1tf.summary.trace_on(graph=True, profiler=True)
The summary can be exported using the following.
1 tf.summary.trace_export(name="Train", step=epoch,profiler_outdir='./logs/train')
In the same way, call the summary writer for the test or validation data. When you call tf.summary.trace_export()
, tf.summary.trace_on()
will be closed.
1 %tensorboard --logdir logs/
Tensorboard skips the first iteration, which builds the graph. The profiler tab in tensorboard shows the time taken by each resource for execution. To view a custom visualization, use CProfile to compute the time taken by each functional call.
1if __name__ == '__main__':
2 profile.runctx('print (fit())', globals(),locals(),"./logs/cifar10.prof")
The saved profiler logs can be read using the stats
module.
1from pstats import Stats
2from io import StringIO
3
4# print stats to a string
5result=StringIO()
6stats = Stats("./logs/cifar10.prof",stream=result)
7stats.strip_dirs()
8stats.sort_stats('cumulative')
9stats.print_stats()
10
11result=result.getvalue()
12
13# chop the string into a csv-like buffer
14result='ncalls'+result.split('ncalls')[-1]
15result='\n'.join([', '.join(line.rstrip().split(None,6)) for line in result.split('\n')])
16print(result)
17
18# save it to disk
19f=open('./logs/cifar10.csv','w')
20f.write(result)
21f.close()
The cProfile output is divided into five columns:
1. ncalls
: The number of times the function was called.
2. tottime
: The total time spent in the function without taking into account the calls to other functions.
3. cumtime
: The time in the function including other function calls.
4. percall
: The time spent for a single call of the function.
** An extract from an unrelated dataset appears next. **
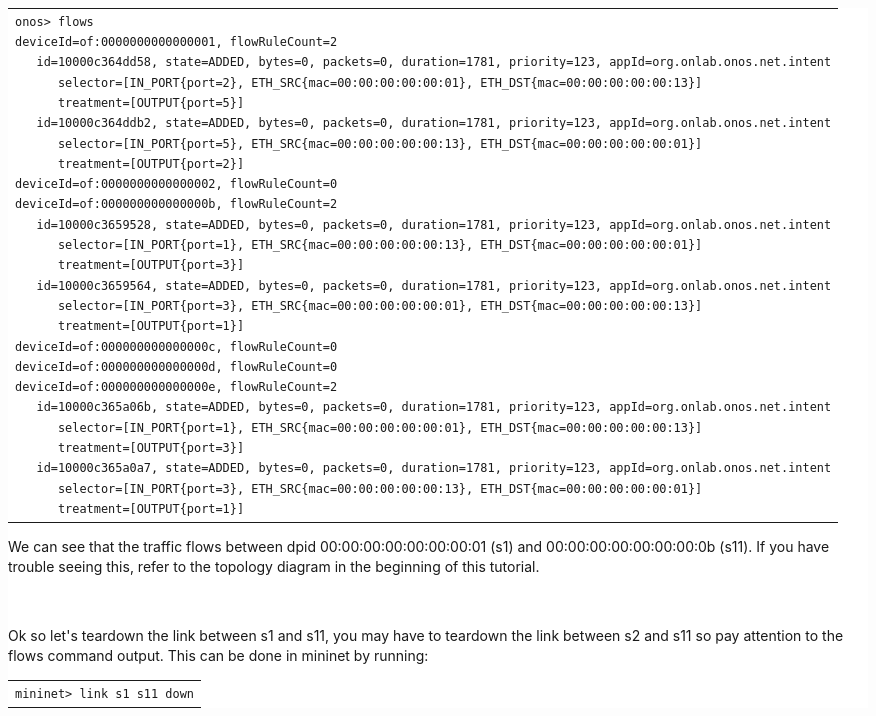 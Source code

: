 <div><div id="highlighter_82867" class="syntaxhighlighter nogutter  text"><div class="toolbar"><span></span></div><table border="0" cellpadding="0" cellspacing="0"><tbody><tr><td class="code"><div class="container" title="Hint: double-click to select code"><div class="line number1 index0 alt2"><code class="text plain">onos&gt; flows</code></div><div class="line number2 index1 alt1"><code class="text plain">deviceId=of:0000000000000001, flowRuleCount=2</code></div><div class="line number3 index2 alt2"><code class="text spaces">&nbsp;&nbsp;&nbsp;</code><code class="text plain">id=10000c364dd58, state=ADDED, bytes=0, packets=0, duration=1781, priority=123, appId=org.onlab.onos.net.intent</code></div><div class="line number4 index3 alt1"><code class="text spaces">&nbsp;&nbsp;&nbsp;&nbsp;&nbsp;&nbsp;</code><code class="text plain">selector=[IN_PORT{port=2}, ETH_SRC{mac=00:00:00:00:00:01}, ETH_DST{mac=00:00:00:00:00:13}]</code></div><div class="line number5 index4 alt2"><code class="text spaces">&nbsp;&nbsp;&nbsp;&nbsp;&nbsp;&nbsp;</code><code class="text plain">treatment=[OUTPUT{port=5}]</code></div><div class="line number6 index5 alt1"><code class="text spaces">&nbsp;&nbsp;&nbsp;</code><code class="text plain">id=10000c364ddb2, state=ADDED, bytes=0, packets=0, duration=1781, priority=123, appId=org.onlab.onos.net.intent</code></div><div class="line number7 index6 alt2"><code class="text spaces">&nbsp;&nbsp;&nbsp;&nbsp;&nbsp;&nbsp;</code><code class="text plain">selector=[IN_PORT{port=5}, ETH_SRC{mac=00:00:00:00:00:13}, ETH_DST{mac=00:00:00:00:00:01}]</code></div><div class="line number8 index7 alt1"><code class="text spaces">&nbsp;&nbsp;&nbsp;&nbsp;&nbsp;&nbsp;</code><code class="text plain">treatment=[OUTPUT{port=2}]</code></div><div class="line number9 index8 alt2"><code class="text plain">deviceId=of:0000000000000002, flowRuleCount=0</code></div><div class="line number10 index9 alt1"><code class="text plain">deviceId=of:000000000000000b, flowRuleCount=2</code></div><div class="line number11 index10 alt2"><code class="text spaces">&nbsp;&nbsp;&nbsp;</code><code class="text plain">id=10000c3659528, state=ADDED, bytes=0, packets=0, duration=1781, priority=123, appId=org.onlab.onos.net.intent</code></div><div class="line number12 index11 alt1"><code class="text spaces">&nbsp;&nbsp;&nbsp;&nbsp;&nbsp;&nbsp;</code><code class="text plain">selector=[IN_PORT{port=1}, ETH_SRC{mac=00:00:00:00:00:13}, ETH_DST{mac=00:00:00:00:00:01}]</code></div><div class="line number13 index12 alt2"><code class="text spaces">&nbsp;&nbsp;&nbsp;&nbsp;&nbsp;&nbsp;</code><code class="text plain">treatment=[OUTPUT{port=3}]</code></div><div class="line number14 index13 alt1"><code class="text spaces">&nbsp;&nbsp;&nbsp;</code><code class="text plain">id=10000c3659564, state=ADDED, bytes=0, packets=0, duration=1781, priority=123, appId=org.onlab.onos.net.intent</code></div><div class="line number15 index14 alt2"><code class="text spaces">&nbsp;&nbsp;&nbsp;&nbsp;&nbsp;&nbsp;</code><code class="text plain">selector=[IN_PORT{port=3}, ETH_SRC{mac=00:00:00:00:00:01}, ETH_DST{mac=00:00:00:00:00:13}]</code></div><div class="line number16 index15 alt1"><code class="text spaces">&nbsp;&nbsp;&nbsp;&nbsp;&nbsp;&nbsp;</code><code class="text plain">treatment=[OUTPUT{port=1}]</code></div><div class="line number17 index16 alt2"><code class="text plain">deviceId=of:000000000000000c, flowRuleCount=0</code></div><div class="line number18 index17 alt1"><code class="text plain">deviceId=of:000000000000000d, flowRuleCount=0</code></div><div class="line number19 index18 alt2"><code class="text plain">deviceId=of:000000000000000e, flowRuleCount=2</code></div><div class="line number20 index19 alt1"><code class="text spaces">&nbsp;&nbsp;&nbsp;</code><code class="text plain">id=10000c365a06b, state=ADDED, bytes=0, packets=0, duration=1781, priority=123, appId=org.onlab.onos.net.intent</code></div><div class="line number21 index20 alt2"><code class="text spaces">&nbsp;&nbsp;&nbsp;&nbsp;&nbsp;&nbsp;</code><code class="text plain">selector=[IN_PORT{port=1}, ETH_SRC{mac=00:00:00:00:00:01}, ETH_DST{mac=00:00:00:00:00:13}]</code></div><div class="line number22 index21 alt1"><code class="text spaces">&nbsp;&nbsp;&nbsp;&nbsp;&nbsp;&nbsp;</code><code class="text plain">treatment=[OUTPUT{port=3}]</code></div><div class="line number23 index22 alt2"><code class="text spaces">&nbsp;&nbsp;&nbsp;</code><code class="text plain">id=10000c365a0a7, state=ADDED, bytes=0, packets=0, duration=1781, priority=123, appId=org.onlab.onos.net.intent</code></div><div class="line number24 index23 alt1"><code class="text spaces">&nbsp;&nbsp;&nbsp;&nbsp;&nbsp;&nbsp;</code><code class="text plain">selector=[IN_PORT{port=3}, ETH_SRC{mac=00:00:00:00:00:13}, ETH_DST{mac=00:00:00:00:00:01}]</code></div><div class="line number25 index24 alt2"><code class="text spaces">&nbsp;&nbsp;&nbsp;&nbsp;&nbsp;&nbsp;</code><code class="text plain">treatment=[OUTPUT{port=1}]</code></div></div></td></tr></tbody></table></div></div>
</div></div><p>We can see that the traffic flows between dpid 00:00:00:00:00:00:00:01 (s1) and&nbsp;00:00:00:00:00:00:00:0b (s11). If you have trouble seeing this, refer to the topology diagram in the beginning of this tutorial.</p><p>&nbsp;</p><p>Ok so let's teardown the link between s1 and s11, you may have to teardown the link between s2 and s11 so pay attention to the flows command output. This can be done in mininet by running:</p><div class="code panel pdl" style="border-width: 1px;"><div class="codeContent panelContent pdl">
<div><div id="highlighter_860389" class="syntaxhighlighter nogutter  java"><div class="toolbar"><span></span></div><table border="0" cellpadding="0" cellspacing="0"><tbody><tr><td class="code"><div class="container" title="Hint: double-click to select code"><div class="line number1 index0 alt2"><code class="java plain">mininet&gt; link s1 s11 down</code></div></div></td></tr></tbody></table></div></div>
This can be obtained by dividing the total or cumulative time by the number of calls.
5. filename:lineno
: The filename and corresponding line numbers. This information is not available when calling C extensions modules.
After converting profiler logs into csv format, you can do analysis as with any other pandas data frame.
1df = pd.read_csv('./logs/cifar10.csv',skipinitialspace=True)
2# Display Column names
3df.columns
4# Rename pandas col
5df.rename(columns={'percall.1':'module_name'},inplace=True)
6df = df.drop(['filename:lineno(function)'],axis=1)
7df=df[:-1] # deleting last row as part of data cleaning
8df['total_num_calls']=""
9df['total_num_calls']=df.index # Resetting index
10df['total_num_calls']=df['total_num_calls'].str.split("/",n=1,expand=True) # Extracting total calls #from total num of calls / number of recursion
11# Change data type
12convert_dict = {'module_name': str,
13 'total_num_calls': int,
14 'tottime':float ,
15 'cumtime':float,
16 'ncalls' :float,
17 'percall':float
18 }
19df = df.astype(convert_dict)
Derive the total time by multiplying the time taken per call by the total number of calls.
1df['total_time']=df['percall'] * df['total_num_calls']
2df['total_time']=df['total_time'].apply(np.ceil)
3# Converting to seconds
4df['total_time'] = df['total_time'] / 1000.0
1# Create extra copy for safety
2df1=df
Extract only the module name.
1df1['module_name']= df['module_name'].str.extract('(\\w+.py)')
2# dropping if any NaN exist
3df1=df1.dropna(subset=['module_name'])
4
5# Remove extra white Space
6df1['module_name']=df1['module_name'].str.strip()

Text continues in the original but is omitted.